You might have heard this cliche of a story. You probably would say that people who stay in this kind of relationships are either stupid or too dumb.
I’m neither. All I know is that I love him.
He cannot fully love me back.
Why you ask?
Guilt. Fear. Shame. Self-loathing.
These are the things that kept us apart. He is all that.
And I, I feel trapped.
I can’t fully move on. I can’t fully heal. I can’t be fully happy.
There are days when I feel like I am dying. I feel unloved and unwanted.

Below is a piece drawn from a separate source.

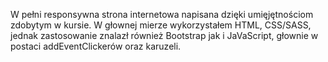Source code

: W pełni responsywna strona internetowa napisana dzięki umięjętnościom zdobytym w kursie. W głownej mierze wykorzystałem HTML, CSS/SASS, jednak zastosowanie znalazł
również Bootstrap jak i JaVaScript, głownie w postaci addEventClickerów oraz karuzeli.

Yet I keep giving love that is and never will be given back to me in return.
No it’s not.
It’s not okay.
I can’t breathe anymore.
I need love.
I need to be loved.
I want love.
Or I will die.
But the one person that I need in this world is someone I cannot and no longer have.
I am breaking into small pieces.
And bit by bit.. I am fading away.
I dont want to fade away.
I don’t want to be “just a memory”..
I want to be his life. The one he holds close. The one he holds hands and kisses good night.

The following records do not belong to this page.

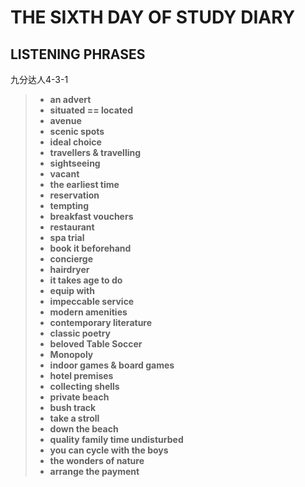 # **THE SIXTH DAY OF STUDY DIARY**

## **LISTENING PHRASES**
九分达人4-3-1
>- **an advert**
>- **situated == located**
>- **avenue**
>- **scenic spots**
>- **ideal choice**
>- **travellers & travelling**
>- **sightseeing**
>- **vacant**
>- **the earliest time**
>- **reservation**
>- **tempting**
>- **breakfast vouchers**
>- **restaurant**
>- **spa trial**
>- **book it beforehand**
>- **concierge**
>- **hairdryer**
>- **it takes age to do**
>- **equip with**
>- **impeccable service**
>- **modern amenities**
>- **contemporary literature**
>- **classic poetry**
>- **beloved Table Soccer**
>- **Monopoly**
>- **indoor games & board games**
>- **hotel premises**
>- **collecting shells**
>- **private beach**
>- **bush track**
>- **take a stroll**
>- **down the beach**
>- **quality family time undisturbed**
>- **you can cycle with the boys**
>- **the wonders of nature**
>- **arrange the payment**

I want to be the one he sleeps into.
I want to be the one..
But my desire to be needed by him is such a losing game.
Though I bargained all my chips and cards.
Now I feel like drowning. The saltiness of the sea filling my nose and lungs that no matter how hard I fight to live, to breathe.. I am sinking, slowly, suddenly and all at once.
I am dying.
I crave for his attention.. his focus.. his goal. I crave for his arms when I know I could never belong there.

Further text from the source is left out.